Ultimately, the disparity seemed to me to indicate an ongoing clash not merely between the values of East and West Berlin but of the growing divide between rural and/or economically challenged communities and urban, left-leaning cities. In effect, such a schism raises — among other things — an uncomfortable distinction between those with the means to challenge such incursions, and those without.

As Fabian indicated in his reference to the likelihood that he would go to London more often than to neighboring Brandenburg, those united against Big Tech in urban centers have tapped into an international network of anti-gentrification activists. The result is an interesting merging of hyperlocalized gentrification battles in western capitals, bolstered by a transnational activist network.

According to Larry, the successful anti-Amazon protestors in Queens collaborated via chatroom discussions with the Berlin activists — conversations in which both parties “exchanged tactics for many hours, [and sent] love and solidarity.” In fact, Larry mentioned that some New York activists ended up coming to Berlin, passing through the Fuck Off Google meeting headquarters and swapping materials. Similarly, Fuck Off Google and activists in Toronto working against a proposed Google “Sidewalk Labs” have publicly acknowledged solidarity with one another’s movements, and Erin McElroy, a prominent anti-gentrification, anti–Big Tech activist in San Francisco participated in a Berlin panel facilitated by No Google Campus.

Toward the end of our conversation, I asked Fabian if he felt hopeful about the future of Kreuzberg. He thought for a while, beginning his sentence a few times over as he carefully chose his words, sometimes slipping into German. “I think — yes, aber — I think, um, you can deal with some problems of gentrification, with others — that’s a problem that — ich finde sätze — the wrong question. I think . . . when . . . something affects you . . . then you have to do something. And you can win, you can lose, or — or change a little bit, and that’s the motivation, and not to say, oh, the future, and then it’ll all be great. That’s for religious people.”

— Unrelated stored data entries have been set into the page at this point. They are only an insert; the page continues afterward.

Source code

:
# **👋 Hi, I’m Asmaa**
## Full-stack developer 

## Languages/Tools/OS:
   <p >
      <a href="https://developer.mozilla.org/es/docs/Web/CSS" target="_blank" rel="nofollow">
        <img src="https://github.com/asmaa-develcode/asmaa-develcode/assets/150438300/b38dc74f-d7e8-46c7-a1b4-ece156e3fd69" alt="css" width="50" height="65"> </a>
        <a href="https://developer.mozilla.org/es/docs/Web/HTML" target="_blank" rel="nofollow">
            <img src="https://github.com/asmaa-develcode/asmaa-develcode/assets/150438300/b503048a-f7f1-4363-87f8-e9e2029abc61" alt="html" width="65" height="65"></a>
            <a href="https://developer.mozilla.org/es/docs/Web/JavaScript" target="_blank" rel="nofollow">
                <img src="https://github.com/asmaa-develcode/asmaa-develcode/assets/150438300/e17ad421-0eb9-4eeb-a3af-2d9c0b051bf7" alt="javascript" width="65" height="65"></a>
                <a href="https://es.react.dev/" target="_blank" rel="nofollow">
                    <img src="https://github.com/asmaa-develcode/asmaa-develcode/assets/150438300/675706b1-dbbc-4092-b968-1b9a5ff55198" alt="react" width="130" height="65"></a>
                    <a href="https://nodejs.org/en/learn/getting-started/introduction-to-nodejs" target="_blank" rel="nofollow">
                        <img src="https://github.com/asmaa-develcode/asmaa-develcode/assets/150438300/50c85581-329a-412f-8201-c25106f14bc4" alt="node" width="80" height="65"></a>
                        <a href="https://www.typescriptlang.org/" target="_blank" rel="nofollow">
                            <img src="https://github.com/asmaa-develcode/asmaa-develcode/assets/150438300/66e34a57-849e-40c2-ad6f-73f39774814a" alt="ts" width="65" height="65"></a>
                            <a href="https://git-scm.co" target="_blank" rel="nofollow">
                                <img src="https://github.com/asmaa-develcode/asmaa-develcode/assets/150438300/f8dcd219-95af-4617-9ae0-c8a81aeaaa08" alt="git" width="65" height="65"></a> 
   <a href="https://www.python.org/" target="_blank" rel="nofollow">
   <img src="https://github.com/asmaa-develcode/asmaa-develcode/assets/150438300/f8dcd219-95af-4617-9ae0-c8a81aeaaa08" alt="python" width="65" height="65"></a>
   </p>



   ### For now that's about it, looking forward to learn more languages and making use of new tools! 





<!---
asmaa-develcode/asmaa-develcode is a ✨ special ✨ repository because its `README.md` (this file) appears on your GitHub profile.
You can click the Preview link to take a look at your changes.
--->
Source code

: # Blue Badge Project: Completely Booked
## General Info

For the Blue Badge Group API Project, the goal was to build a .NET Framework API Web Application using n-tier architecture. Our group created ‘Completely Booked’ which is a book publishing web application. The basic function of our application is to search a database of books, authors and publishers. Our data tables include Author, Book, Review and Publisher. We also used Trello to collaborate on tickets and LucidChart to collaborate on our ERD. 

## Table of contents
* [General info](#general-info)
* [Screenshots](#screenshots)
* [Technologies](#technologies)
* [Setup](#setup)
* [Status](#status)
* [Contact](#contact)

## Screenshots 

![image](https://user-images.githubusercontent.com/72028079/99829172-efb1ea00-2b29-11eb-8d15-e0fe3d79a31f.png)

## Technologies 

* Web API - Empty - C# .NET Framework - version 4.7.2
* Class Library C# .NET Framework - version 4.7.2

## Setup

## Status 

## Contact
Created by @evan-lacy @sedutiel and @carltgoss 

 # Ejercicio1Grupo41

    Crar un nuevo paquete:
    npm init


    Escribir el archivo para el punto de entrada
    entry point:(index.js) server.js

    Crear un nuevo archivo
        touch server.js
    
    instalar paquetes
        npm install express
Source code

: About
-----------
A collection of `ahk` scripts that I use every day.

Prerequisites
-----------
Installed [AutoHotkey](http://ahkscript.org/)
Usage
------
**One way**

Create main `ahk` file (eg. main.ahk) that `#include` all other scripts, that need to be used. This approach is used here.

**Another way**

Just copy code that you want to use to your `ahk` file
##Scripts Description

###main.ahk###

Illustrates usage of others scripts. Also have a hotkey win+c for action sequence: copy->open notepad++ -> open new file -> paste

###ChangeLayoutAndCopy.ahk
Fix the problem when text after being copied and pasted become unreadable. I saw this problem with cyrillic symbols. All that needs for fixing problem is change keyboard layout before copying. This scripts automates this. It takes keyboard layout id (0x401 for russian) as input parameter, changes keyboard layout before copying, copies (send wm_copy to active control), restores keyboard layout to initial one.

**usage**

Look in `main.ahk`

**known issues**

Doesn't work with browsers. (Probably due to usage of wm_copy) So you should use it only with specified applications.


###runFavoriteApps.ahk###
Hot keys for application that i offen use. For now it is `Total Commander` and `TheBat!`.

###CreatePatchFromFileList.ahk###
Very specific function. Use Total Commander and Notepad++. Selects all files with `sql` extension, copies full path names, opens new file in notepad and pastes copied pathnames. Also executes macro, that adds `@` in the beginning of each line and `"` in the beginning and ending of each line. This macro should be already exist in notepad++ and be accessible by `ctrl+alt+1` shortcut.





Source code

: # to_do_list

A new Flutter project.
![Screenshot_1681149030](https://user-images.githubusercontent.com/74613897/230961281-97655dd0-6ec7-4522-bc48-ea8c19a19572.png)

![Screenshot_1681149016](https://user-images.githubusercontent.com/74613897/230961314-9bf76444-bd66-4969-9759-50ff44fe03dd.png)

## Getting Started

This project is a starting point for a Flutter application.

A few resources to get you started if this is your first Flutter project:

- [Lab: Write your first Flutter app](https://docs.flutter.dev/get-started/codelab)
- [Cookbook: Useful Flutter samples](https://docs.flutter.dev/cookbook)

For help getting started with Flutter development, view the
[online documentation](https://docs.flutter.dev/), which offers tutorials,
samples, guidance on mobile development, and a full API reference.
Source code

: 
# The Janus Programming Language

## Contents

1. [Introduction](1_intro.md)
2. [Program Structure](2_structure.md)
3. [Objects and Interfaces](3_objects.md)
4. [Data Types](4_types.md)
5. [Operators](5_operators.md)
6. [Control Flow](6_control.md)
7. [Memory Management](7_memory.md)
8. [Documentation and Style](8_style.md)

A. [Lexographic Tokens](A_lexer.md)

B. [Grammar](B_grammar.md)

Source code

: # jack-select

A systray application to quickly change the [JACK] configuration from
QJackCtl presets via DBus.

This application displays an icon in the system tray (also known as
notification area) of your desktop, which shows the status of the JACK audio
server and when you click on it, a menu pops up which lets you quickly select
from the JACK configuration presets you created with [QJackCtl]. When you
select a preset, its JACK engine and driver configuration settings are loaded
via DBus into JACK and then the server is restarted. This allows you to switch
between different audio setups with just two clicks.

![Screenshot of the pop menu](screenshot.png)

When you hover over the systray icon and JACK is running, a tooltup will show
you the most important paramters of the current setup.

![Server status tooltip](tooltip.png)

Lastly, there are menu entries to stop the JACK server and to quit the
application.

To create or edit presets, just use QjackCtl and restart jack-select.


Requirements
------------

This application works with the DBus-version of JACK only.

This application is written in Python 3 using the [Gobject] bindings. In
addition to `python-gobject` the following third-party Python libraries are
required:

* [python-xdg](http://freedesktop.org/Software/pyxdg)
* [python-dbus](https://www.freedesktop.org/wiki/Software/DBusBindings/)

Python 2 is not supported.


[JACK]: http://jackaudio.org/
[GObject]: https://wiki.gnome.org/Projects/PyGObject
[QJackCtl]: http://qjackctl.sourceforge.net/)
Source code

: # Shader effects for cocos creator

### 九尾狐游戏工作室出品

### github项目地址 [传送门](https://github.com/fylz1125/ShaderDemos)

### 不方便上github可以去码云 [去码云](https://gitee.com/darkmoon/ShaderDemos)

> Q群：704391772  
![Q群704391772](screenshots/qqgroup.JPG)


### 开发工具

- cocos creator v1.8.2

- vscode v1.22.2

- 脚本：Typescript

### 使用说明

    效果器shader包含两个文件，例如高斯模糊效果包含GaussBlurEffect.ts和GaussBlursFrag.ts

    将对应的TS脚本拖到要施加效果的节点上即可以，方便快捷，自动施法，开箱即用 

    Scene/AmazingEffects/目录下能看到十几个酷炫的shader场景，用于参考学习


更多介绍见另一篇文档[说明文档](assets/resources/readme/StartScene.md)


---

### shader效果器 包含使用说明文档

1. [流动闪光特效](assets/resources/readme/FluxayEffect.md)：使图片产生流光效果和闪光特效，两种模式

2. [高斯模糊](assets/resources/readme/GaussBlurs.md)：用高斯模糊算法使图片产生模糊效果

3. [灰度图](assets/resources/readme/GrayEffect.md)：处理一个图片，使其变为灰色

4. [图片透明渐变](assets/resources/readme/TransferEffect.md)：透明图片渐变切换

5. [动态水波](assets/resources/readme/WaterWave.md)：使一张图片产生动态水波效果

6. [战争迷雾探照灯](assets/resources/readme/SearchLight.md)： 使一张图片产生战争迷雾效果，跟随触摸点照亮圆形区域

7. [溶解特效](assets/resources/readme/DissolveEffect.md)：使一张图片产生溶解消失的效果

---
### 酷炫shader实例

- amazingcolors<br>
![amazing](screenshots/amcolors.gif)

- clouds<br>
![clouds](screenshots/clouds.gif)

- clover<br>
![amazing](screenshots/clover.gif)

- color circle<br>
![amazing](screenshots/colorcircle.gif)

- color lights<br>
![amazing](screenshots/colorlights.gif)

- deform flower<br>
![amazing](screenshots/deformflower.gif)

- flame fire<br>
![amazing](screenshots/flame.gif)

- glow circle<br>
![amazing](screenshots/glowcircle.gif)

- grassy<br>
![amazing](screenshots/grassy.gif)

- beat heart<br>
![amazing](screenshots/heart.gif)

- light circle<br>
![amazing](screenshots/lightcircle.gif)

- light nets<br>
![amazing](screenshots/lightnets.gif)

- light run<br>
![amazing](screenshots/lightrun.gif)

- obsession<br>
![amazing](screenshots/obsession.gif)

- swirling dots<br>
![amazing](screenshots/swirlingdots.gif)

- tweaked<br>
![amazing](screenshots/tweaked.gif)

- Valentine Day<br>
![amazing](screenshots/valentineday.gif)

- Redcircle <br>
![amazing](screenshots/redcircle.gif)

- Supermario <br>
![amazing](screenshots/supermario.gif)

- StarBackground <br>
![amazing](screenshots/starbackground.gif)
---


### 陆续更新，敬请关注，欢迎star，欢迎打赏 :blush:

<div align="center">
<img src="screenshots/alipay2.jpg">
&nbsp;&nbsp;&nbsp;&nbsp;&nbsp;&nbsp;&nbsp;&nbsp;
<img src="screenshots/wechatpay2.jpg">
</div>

Similarly, Larry — though innately optimistic about the community activism of Kreuzberg and the strength of its will — darkened as he contemplated the future more broadly. He described the shift that happened in the Internet — that what had once been “a window of opportunity for . . . Internet-based connectivity, socialization, and practices that would truly liberate, and emancipate, and enable to participate” had actually been reclaimed and manipulated by Big Tech, irretrievably. We as a culture had been, as he described it, the “useful idiots.” Pointing to my iPhone, which sat between us and recorded our conversation, he remarked, grimly: “We’ll never take control of a device like this. Never, ever, ever.”

The well-documented history of Berlin — what some would even call the city’s soul and selling point — continues to be written. During the time I was working on this piece, significant decisions pulled toward the opposite chambers of Berlin’s ambivalent heart: A short time before rent control was announced, Griessmühle, a beloved local club, was forced to close after a long-standing fight with a developer eager to “extensively renovate” its grimy Neukölln location. Friends lamented the closure via social media, sharing petitions, inviting us to protests. One friend in particular wrote something to the effect of: I already lived in London and saw this happen there. Can Berlin be saved?

Certainly, the belief of many is that the fight against techno-capitalism in Berlin has already long been lost. What is more realistic, however, is that Berlin, a city with a long-standing history of radical opposing ideologies forced together, has been quashed and reborn endlessly over the last century. The insistence by city residents on preserving the “old Berlin” — chanted by many of us who never knew it, and who, perhaps, unintentionally helped to destroy it — has turned Berlin’s mythos into a rallying cry in a battle that manages to be both general and specific, local and global. In a city that has for decades stood at what felt like the end of history, Berliners fight for the maintenance — or, perhaps, the creation — of a city, our city.